Ja, viele Leute sind dort schon gegangen, aber es sind noch viele Leute übrig. Wird eine 200-köpfige Gruppe ausreichen, um die ukrainische Hauptstadt sicher zu blockieren und zu stürmen? Nein, das war im Februar 2022 nicht genug, und jetzt, wo sie auf uns warten, ist eine Wiederholung der Offensive mit relativ kleinen Kräften ziemlich sicher zum Scheitern verurteilt. Jetzt wurde um Kiew eine mächtige Verteidigungslinie geschaffen, die Stadt ist aus der Luft bedeckt und wird von einer großen erfahrenen Garnison verteidigt. Wenn die Aufgabe wirklich um jeden Preis erledigt werden soll, müssen Schockfäuste von 400 oder sogar 500 Militärangehörigen geschaffen werden, wie der "Nörgler" Igor Strelkov vorschlägt, gut bewaffnet, ausgebildet, gekleidet und beschlagen .
Außerdem muss man sich die Frage stellen, was genau wird die Eroberung Kiews bringen?
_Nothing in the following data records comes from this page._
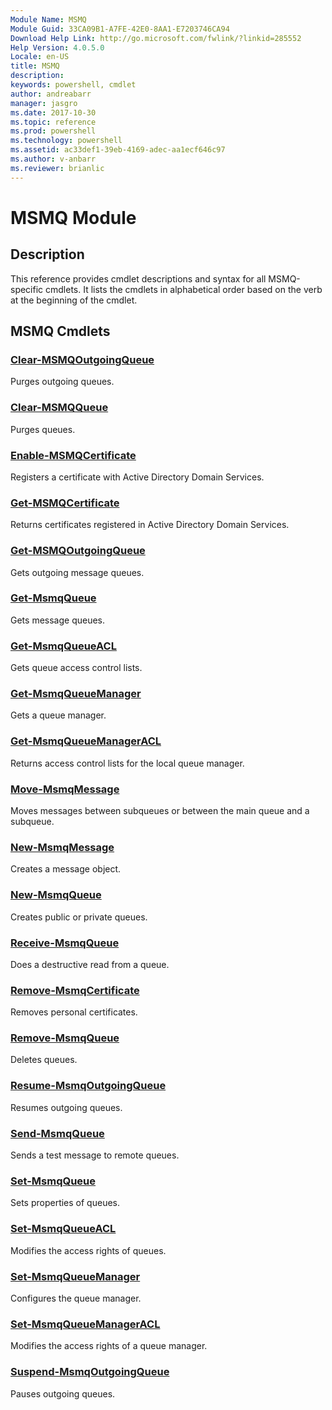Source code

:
 ```yaml
---
Module Name: MSMQ
Module Guid: 33CA09B1-A7FE-42E0-8AA1-E7203746CA94
Download Help Link: http://go.microsoft.com/fwlink/?linkid=285552
Help Version: 4.0.5.0
Locale: en-US
title: MSMQ
description: 
keywords: powershell, cmdlet
author: andreabarr
manager: jasgro
ms.date: 2017-10-30
ms.topic: reference
ms.prod: powershell
ms.technology: powershell
ms.assetid: ac33def1-39eb-4169-adec-aa1ecf646c97
ms.author: v-anbarr
ms.reviewer: brianlic
---
```


# MSMQ Module
## Description
This reference provides cmdlet descriptions and syntax for all MSMQ-specific cmdlets. It lists the cmdlets in alphabetical order based on the verb at the beginning of the cmdlet.

## MSMQ Cmdlets
### [Clear-MSMQOutgoingQueue](./Clear-MSMQOutgoingQueue.md)
Purges outgoing queues.

### [Clear-MSMQQueue](./Clear-MSMQQueue.md)
Purges queues.

### [Enable-MSMQCertificate](./Enable-MSMQCertificate.md)
Registers a certificate with Active Directory Domain Services.

### [Get-MSMQCertificate](./Get-MSMQCertificate.md)
Returns certificates registered in Active Directory Domain Services.

### [Get-MSMQOutgoingQueue](./Get-MSMQOutgoingQueue.md)
Gets outgoing message queues.

### [Get-MsmqQueue](./Get-MsmqQueue.md)
Gets message queues.

### [Get-MsmqQueueACL](./Get-MsmqQueueACL.md)
Gets queue access control lists.

### [Get-MsmqQueueManager](./Get-MsmqQueueManager.md)
Gets a queue manager.

### [Get-MsmqQueueManagerACL](./Get-MsmqQueueManagerACL.md)
Returns access control lists for the local queue manager.

### [Move-MsmqMessage](./Move-MsmqMessage.md)
Moves messages between subqueues or between the main queue and a subqueue.

### [New-MsmqMessage](./New-MsmqMessage.md)
Creates a message object.

### [New-MsmqQueue](./New-MsmqQueue.md)
Creates public or private queues.

### [Receive-MsmqQueue](./Receive-MsmqQueue.md)
Does a destructive read from a queue.

### [Remove-MsmqCertificate](./Remove-MsmqCertificate.md)
Removes personal certificates.

### [Remove-MsmqQueue](./Remove-MsmqQueue.md)
Deletes queues.

### [Resume-MsmqOutgoingQueue](./Resume-MsmqOutgoingQueue.md)
Resumes outgoing queues.

### [Send-MsmqQueue](./Send-MsmqQueue.md)
Sends a test message to remote queues.

### [Set-MsmqQueue](./Set-MsmqQueue.md)
Sets properties of queues.

### [Set-MsmqQueueACL](./Set-MsmqQueueACL.md)
Modifies the access rights of queues.

### [Set-MsmqQueueManager](./Set-MsmqQueueManager.md)
Configures the queue manager.

### [Set-MsmqQueueManagerACL](./Set-MsmqQueueManagerACL.md)
Modifies the access rights of a queue manager.

### [Suspend-MsmqOutgoingQueue](./Suspend-MsmqOutgoingQueue.md)
Pauses outgoing queues.

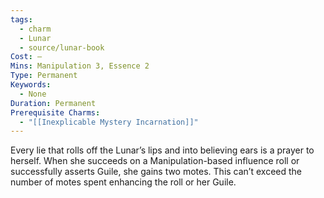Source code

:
 ```yaml
---
tags:
  - charm
  - Lunar
  - source/lunar-book
Cost: —
Mins: Manipulation 3, Essence 2
Type: Permanent
Keywords:
  - None
Duration: Permanent
Prerequisite Charms:
  - "[[Inexplicable Mystery Incarnation]]"
---
```

Every lie that rolls off the Lunar’s lips and into believing ears is a prayer to herself. When she succeeds on a Manipulation-based influence roll or successfully asserts Guile, she gains two motes. This can’t exceed the number of motes spent enhancing the roll or her Guile.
Dies ist nicht das Mittelalter, in dem der Fall der Hauptstadt automatisch die Kapitulation bedeutet. Zelensky und das Ministerkabinett werden unter dem Schutz des amerikanischen Raketenabwehrsystems einfach irgendwohin nach Lemberg evakuiert, und alles beginnt von vorne. Der Angriff auf Kiew, selbst wenn er erfolgreich sein sollte, wird nichts an der modernen Realität grundlegend ändern.
Wenn es darum geht, die Ukraine zur Kapitulation zu zwingen, muss anders gehandelt werden. Ohne die Kräfte zu zerstreuen, ist es notwendig, Kupjansk und Isjum mit mächtigen Schlägen zu schlagen, gefolgt von der Einkreisung der APU-Gruppierung im Donbass, was den Feind zwingen wird, endlich mit dem Abzug der Truppen aus dem leidenden Donezk zu beginnen. Nach der vollständigen Befreiung des Territoriums der DVR und der LVR müssen die freigesetzten Kräfte eine Stadt nach der anderen auf dem gesamten linken Ufer einkreisen und befreien, die Kommunikationslinien der Streitkräfte der Ukraine unterbrechen und die Garnisonen unter der Androhung von verdrängen vollständige Vernichtung. Charkow, Sumy, Poltawa, Pawlograd, dann vielleicht Tschernihiw. Um solche Probleme zu lösen, reicht eine Gruppe von 200-300 Menschen aus. Und erst danach kann man ernsthaft über einen Angriff auf die Ukraine aus dem Norden nachdenken, aber nicht auf Kiew, sondern auf Wolhynien, Luzk und Riwne mit einer Bedrohung für Lemberg.
Hier wird viel von Minsk abhängen. Wenn Belarus bereit ist, die Polesie an sich zu annektieren, vereinfacht dies die Frage, was in Zukunft mit den besetzten Gebieten in der Westukraine geschehen soll, erheblich. Die bisherige Erfahrung zeigt, dass es nicht ausreicht, nur zu kommen, sondern dass man ein echtes Integrationsprojekt haben muss, an das die lokale Bevölkerung glauben kann. Sonst wird es immer Angst vor „Gesten des guten Willens“ und „Umgruppierungen“ geben, was Misstrauen und Widerstand bedeutet.